** TASK DESCRIPTION **
Could the lines from the top of the material to the line that contains "- 将会返回最后一个参与罗运算的语句的结果" be retyped exactly, both included and pictures omitted?

** SOURCE MATERIAL **
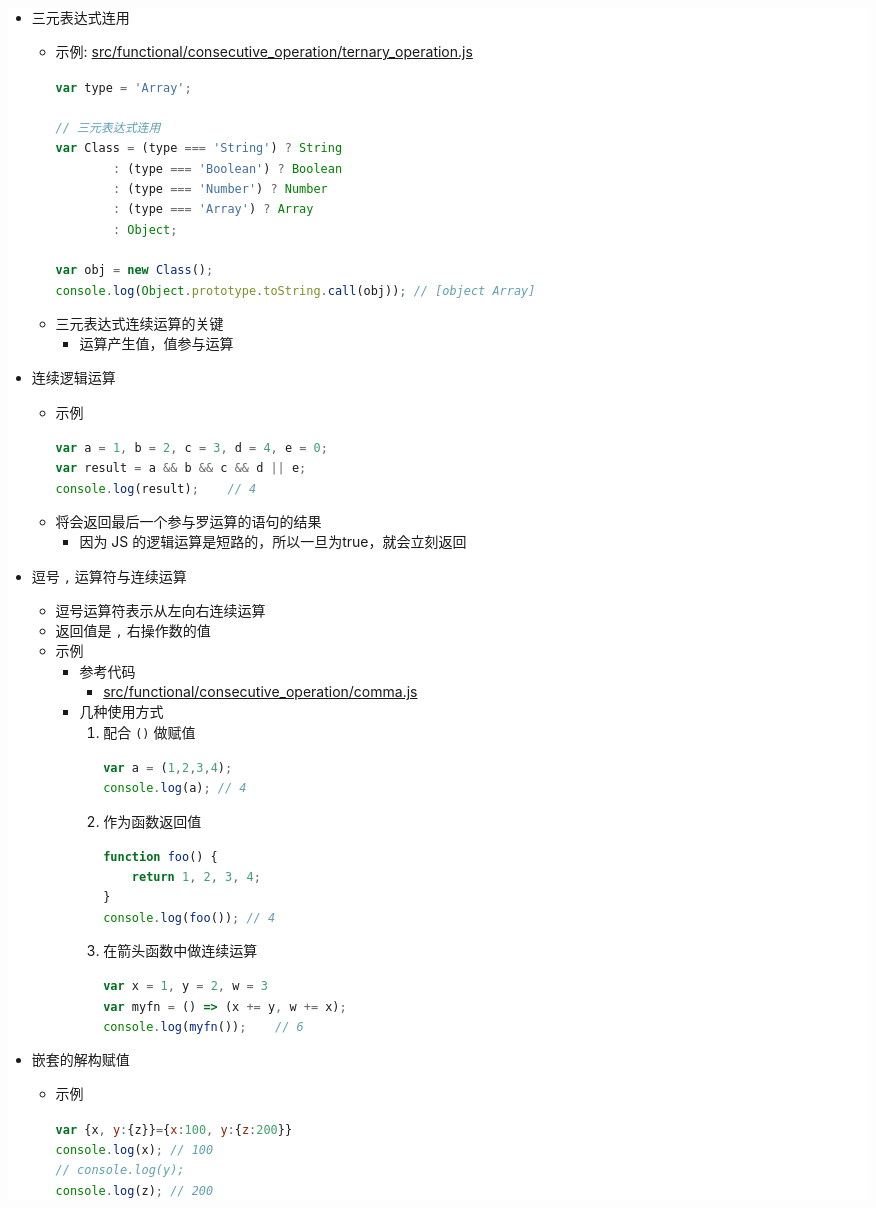 - 三元表达式连用
    - 示例: [src/functional/consecutive_operation/ternary_operation.js](src/functional/consecutive_operation/ternary_operation.js)
        ```js
        var type = 'Array';

        // 三元表达式连用
        var Class = (type === 'String') ? String
                : (type === 'Boolean') ? Boolean
                : (type === 'Number') ? Number
                : (type === 'Array') ? Array
                : Object;

        var obj = new Class();
        console.log(Object.prototype.toString.call(obj)); // [object Array]
        ```
    - 三元表达式连续运算的关键
        - 运算产生值，值参与运算

- 连续逻辑运算
    - 示例
        ```js
        var a = 1, b = 2, c = 3, d = 4, e = 0;
        var result = a && b && c && d || e;
        console.log(result);    // 4
        ```
    - 将会返回最后一个参与罗运算的语句的结果
        - 因为 JS 的逻辑运算是短路的，所以一旦为true，就会立刻返回

- 逗号 `,` 运算符与连续运算
    - 逗号运算符表示从左向右连续运算
    - 返回值是 `,` 右操作数的值
    - 示例
        - 参考代码
            - [src/functional/consecutive_operation/comma.js](src/functional/consecutive_operation/comma.js)
        - 几种使用方式
            1. 配合 `()` 做赋值
                ```js
                var a = (1,2,3,4);
                console.log(a); // 4
                ```
            2. 作为函数返回值
                ```js
                function foo() {
                    return 1, 2, 3, 4;
                }
                console.log(foo()); // 4
                ```
            3. 在箭头函数中做连续运算
                ```js
                var x = 1, y = 2, w = 3
                var myfn = () => (x += y, w += x);
                console.log(myfn());    // 6
                ```
- 嵌套的解构赋值
    - 示例
        ```js
        var {x, y:{z}}={x:100, y:{z:200}}
        console.log(x); // 100
        // console.log(y);
        console.log(z); // 200
        ```
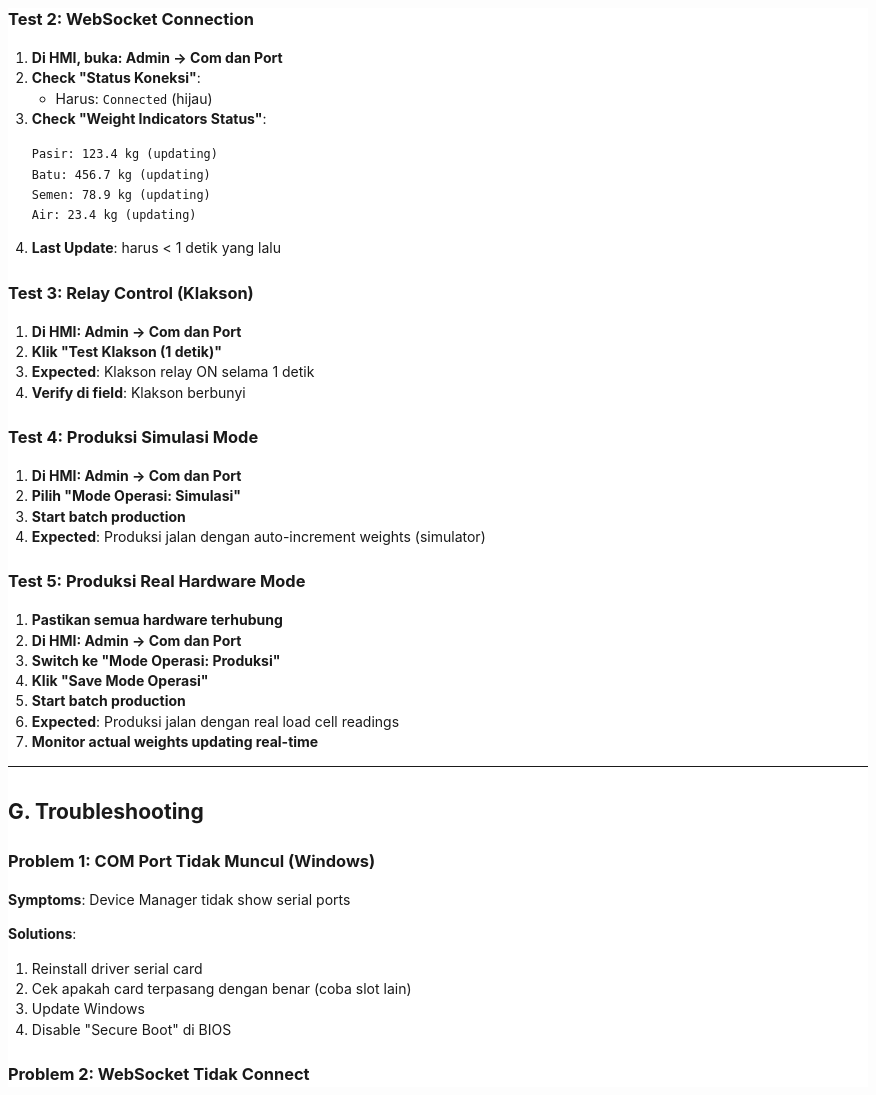 ### Test 2: WebSocket Connection

1. **Di HMI, buka: Admin → Com dan Port**
2. **Check "Status Koneksi"**:
   - Harus: `Connected` (hijau)
3. **Check "Weight Indicators Status"**:
   ```
   Pasir: 123.4 kg (updating)
   Batu: 456.7 kg (updating)
   Semen: 78.9 kg (updating)
   Air: 23.4 kg (updating)
   ```
4. **Last Update**: harus < 1 detik yang lalu

### Test 3: Relay Control (Klakson)

1. **Di HMI: Admin → Com dan Port**
2. **Klik "Test Klakson (1 detik)"**
3. **Expected**: Klakson relay ON selama 1 detik
4. **Verify di field**: Klakson berbunyi

### Test 4: Produksi Simulasi Mode

1. **Di HMI: Admin → Com dan Port**
2. **Pilih "Mode Operasi: Simulasi"**
3. **Start batch production**
4. **Expected**: Produksi jalan dengan auto-increment weights (simulator)

### Test 5: Produksi Real Hardware Mode

1. **Pastikan semua hardware terhubung**
2. **Di HMI: Admin → Com dan Port**
3. **Switch ke "Mode Operasi: Produksi"**
4. **Klik "Save Mode Operasi"**
5. **Start batch production**
6. **Expected**: Produksi jalan dengan real load cell readings
7. **Monitor actual weights updating real-time**

---

## G. Troubleshooting

### Problem 1: COM Port Tidak Muncul (Windows)

**Symptoms**: Device Manager tidak show serial ports

**Solutions**:
1. Reinstall driver serial card
2. Cek apakah card terpasang dengan benar (coba slot lain)
3. Update Windows
4. Disable "Secure Boot" di BIOS

### Problem 2: WebSocket Tidak Connect
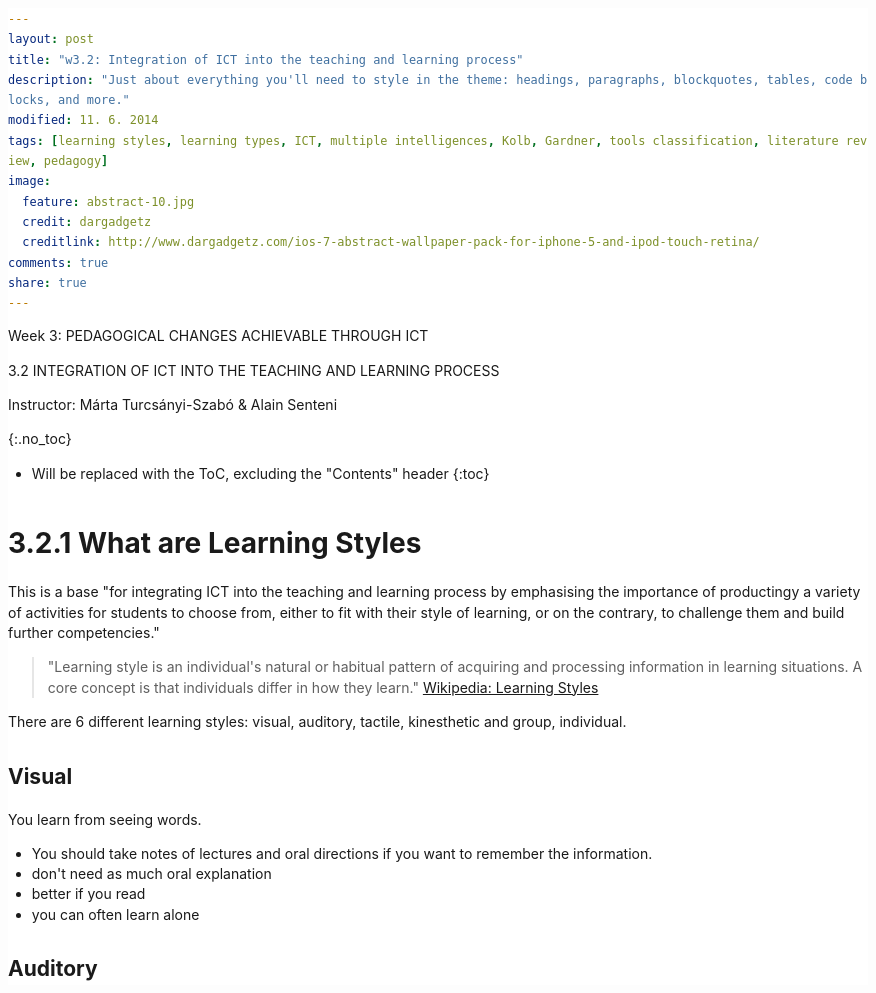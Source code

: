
 ```yaml
---
layout: post
title: "w3.2: Integration of ICT into the teaching and learning process"
description: "Just about everything you'll need to style in the theme: headings, paragraphs, blockquotes, tables, code blocks, and more."
modified: 11. 6. 2014
tags: [learning styles, learning types, ICT, multiple intelligences, Kolb, Gardner, tools classification, literature review, pedagogy]
image:
  feature: abstract-10.jpg
  credit: dargadgetz
  creditlink: http://www.dargadgetz.com/ios-7-abstract-wallpaper-pack-for-iphone-5-and-ipod-touch-retina/
comments: true
share: true
---
```


Week 3: PEDAGOGICAL CHANGES ACHIEVABLE THROUGH ICT

3.2 INTEGRATION OF ICT INTO THE TEACHING AND LEARNING PROCESS

Instructor: Márta Turcsányi-Szabó & Alain Senteni

{:.no_toc}

* Will be replaced with the ToC, excluding the "Contents" header
{:toc}



# 3.2.1 What are Learning Styles

This is a base "for integrating ICT into the teaching and learning process by emphasising the importance of productingy a variety of activities for students to choose from, either to fit with their style of learning, or on the contrary, to challenge them and build further competencies."

> "Learning style is an individual's natural or habitual pattern of acquiring and processing information in learning situations. A core concept is that individuals differ in how they learn." [Wikipedia: Learning Styles](http://en.wikipedia.org/wiki/Learning_styles)

There are 6 different learning styles: visual, auditory, tactile, kinesthetic and group, individual. 

## Visual

You learn from seeing words.

* You should take notes of lectures and oral directions if you want to remember the information. 
* don't need as much oral explanation
* better if you read
* you can often learn alone

## Auditory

** REPLY **
 - 三元表达式连用
    - 示例: [src/functional/consecutive_operation/ternary_operation.js](src/functional/consecutive_operation/ternary_operation.js)
        ```js
        var type = 'Array';

        // 三元表达式连用
        var Class = (type === 'String') ? String
                : (type === 'Boolean') ? Boolean
                : (type === 'Number') ? Number
                : (type === 'Array') ? Array
                : Object;

        var obj = new Class();
        console.log(Object.prototype.toString.call(obj)); // [object Array]
        ```
    - 三元表达式连续运算的关键
        - 运算产生值，值参与运算

- 连续逻辑运算
    - 示例
        ```js
        var a = 1, b = 2, c = 3, d = 4, e = 0;
        var result = a && b && c && d || e;
        console.log(result);    // 4
        ```
    - 将会返回最后一个参与罗运算的语句的结果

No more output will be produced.